CENTRALITÀ REGIONALE E ANTI-IMPERIALISMO
Gli approcci fondamentali elencati sopra hanno tratto le loro radici e la loro forza dalla Guerra d'Indipendenza. Hanno tratto le lezioni necessarie dalla storia. Sono stati maturati con le conoscenze e la vasta esperienza dei quadri fondatori della nostra Repubblica, Atatürk in primis.
Precisiamo: Atatürk non è occidentalista. È un sostenitore della piena indipendenza. È a favore della sovranità nazionale, dell'illuminismo e della modernizzazione. È un rivoluzionario che ha guidato la Guerra d'Indipendenza contro l'imperialismo occidentale. Sotto questo aspetto, e con la Repubblica che ha fondato, è stato un esempio per le nazioni oppresse, per i popoli oppressi e per il terzo mondo.

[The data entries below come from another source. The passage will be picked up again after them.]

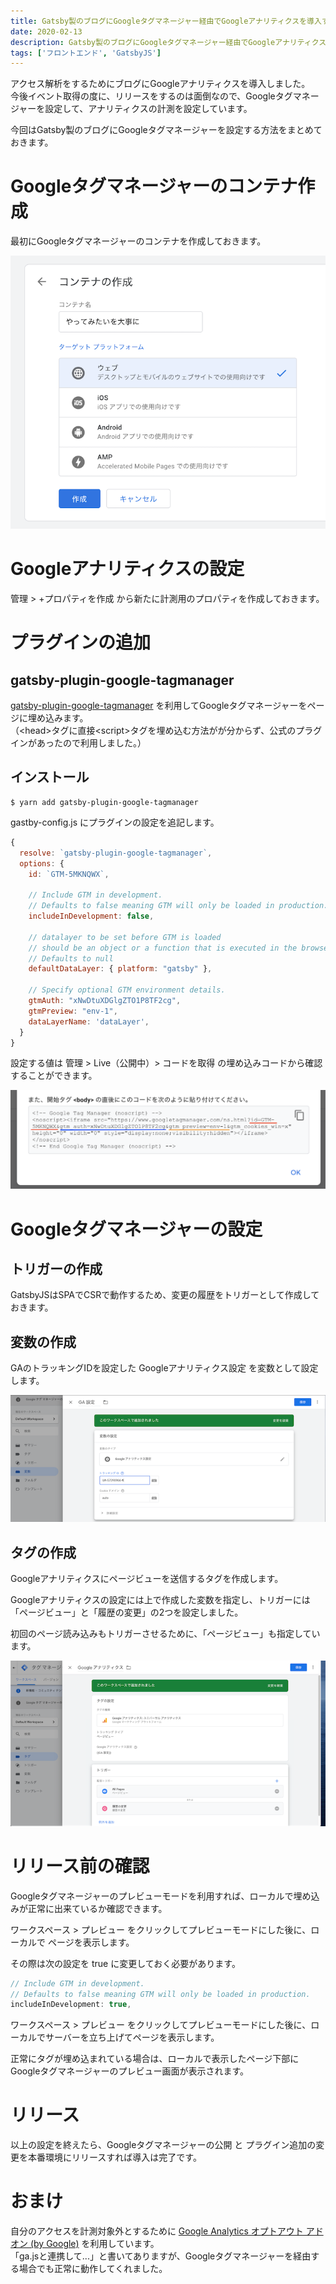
 ```yaml
---
title: Gatsby製のブログにGoogleタグマネージャー経由でGoogleアナリティクスを導入する
date: 2020-02-13
description: Gatsby製のブログにGoogleタグマネージャー経由でGoogleアナリティクスを導入する
tags: ['フロントエンド', 'GatsbyJS']
---
```

アクセス解析をするためにブログにGoogleアナリティクスを導入しました。\
今後イベント取得の度に、リリースをするのは面倒なので、Googleタグマネージャーを設定して、アナリティクスの計測を設定しています。

今回はGatsby製のブログにGoogleタグマネージャーを設定する方法をまとめておきます。

# Googleタグマネージャーのコンテナ作成

最初にGoogleタグマネージャーのコンテナを作成しておきます。

![コンテナの作成](./gtm-container-new.png)

# Googleアナリティクスの設定

管理 > +プロパティを作成 から新たに計測用のプロパティを作成しておきます。

# プラグインの追加

## gatsby-plugin-google-tagmanager

[gatsby-plugin-google-tagmanager](https://www.gatsbyjs.org/packages/gatsby-plugin-google-tagmanager/) を利用してGoogleタグマネージャーをページに埋め込みます。  
（\<head>タグに直接\<script>タグを埋め込む方法がが分からず、公式のプラグインがあったので利用しました。）

## インストール

```
$ yarn add gatsby-plugin-google-tagmanager
```

gastby-config.js にプラグインの設定を追記します。

```javascript
{
  resolve: `gatsby-plugin-google-tagmanager`,
  options: {
    id: `GTM-5MKNQWX`,

    // Include GTM in development.
    // Defaults to false meaning GTM will only be loaded in production.
    includeInDevelopment: false,

    // datalayer to be set before GTM is loaded
    // should be an object or a function that is executed in the browser
    // Defaults to null
    defaultDataLayer: { platform: "gatsby" },

    // Specify optional GTM environment details.
    gtmAuth: "xNwDtuXDGlgZTO1P8TF2cg",
    gtmPreview: "env-1",
    dataLayerName: 'dataLayer',
  }
}
```

設定する値は 管理 > Live（公開中）> コードを取得 の埋め込みコードから確認することができます。

![Googleタグマネージャーの埋め込みコード](./gtm-script.png)

# Googleタグマネージャーの設定

## トリガーの作成

GatsbyJSはSPAでCSRで動作するため、変更の履歴をトリガーとして作成しておきます。

## 変数の作成

GAのトラッキングIDを設定した Googleアナリティクス設定 を変数として設定します。

![Googleアナリティクスの変数を作成](./gtm-ga-variable.png)

## タグの作成

Googleアナリティクスにページビューを送信するタグを作成します。

Googleアナリティクスの設定には上で作成した変数を指定し、トリガーには「ページビュー」と「履歴の変更」の2つを設定しました。

初回のページ読み込みもトリガーさせるために、「ページビュー」も指定しています。

![タグの作成](./gtm-tag.png)

# リリース前の確認

Googleタグマネージャーのプレビューモードを利用すれば、ローカルで埋め込みが正常に出来ているか確認できます。  

ワークスペース > プレビュー をクリックしてプレビューモードにした後に、ローカルで ページを表示します。

その際は次の設定を true に変更しておく必要があります。

```javascript
// Include GTM in development.
// Defaults to false meaning GTM will only be loaded in production.
includeInDevelopment: true,
```

ワークスペース > プレビュー をクリックしてプレビューモードにした後に、ローカルでサーバーを立ち上げてページを表示します。

正常にタグが埋め込まれている場合は、ローカルで表示したページ下部にGoogleタグマネージャーのプレビュー画面が表示されます。

# リリース

以上の設定を終えたら、Googleタグマネージャーの公開 と プラグイン追加の変更を本番環境にリリースすれば導入は完了です。

# おまけ

自分のアクセスを計測対象外とするために [Google Analytics オプトアウト アドオン (by Google)](https://chrome.google.com/webstore/detail/google-analytics-opt-out/fllaojicojecljbmefodhfapmkghcbnh) を利用しています。  
「ga.jsと連携して...」と書いてありますが、Googleタグマネージャーを経由する場合でも正常に動作してくれました。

Non ha mai detto “occidentalizzazione”, ma ha sempre indicato la nostra rotta e la nostra direzione parlando di “civiltà contemporanea”.
Coloro che sono apertamente o segretamente contrari a Mustafa Kemal Atatürk, così come coloro che si ricordano di lui solo quando sono alle strette, dovrebbero sapere bene una cosa: guardare Atatürk con ostilità, ignorare la Guerra d'Indipendenza e definire la Repubblica come “una parentesi, una pausa pubblicitaria, qualcosa che ha creato traumi o lasciato macerie”, non rende nessuno più musulmano, più nazionalista o più di sinistra. Lo rende solo un'estensione, un satellite o un collaboratore dell'imperialismo.
Non si può essere kemalisti senza essere a favore della piena indipendenza e della sovranità nazionale; senza combattere l'imperialismo; senza difendere politiche popolari, stataliste e collettiviste.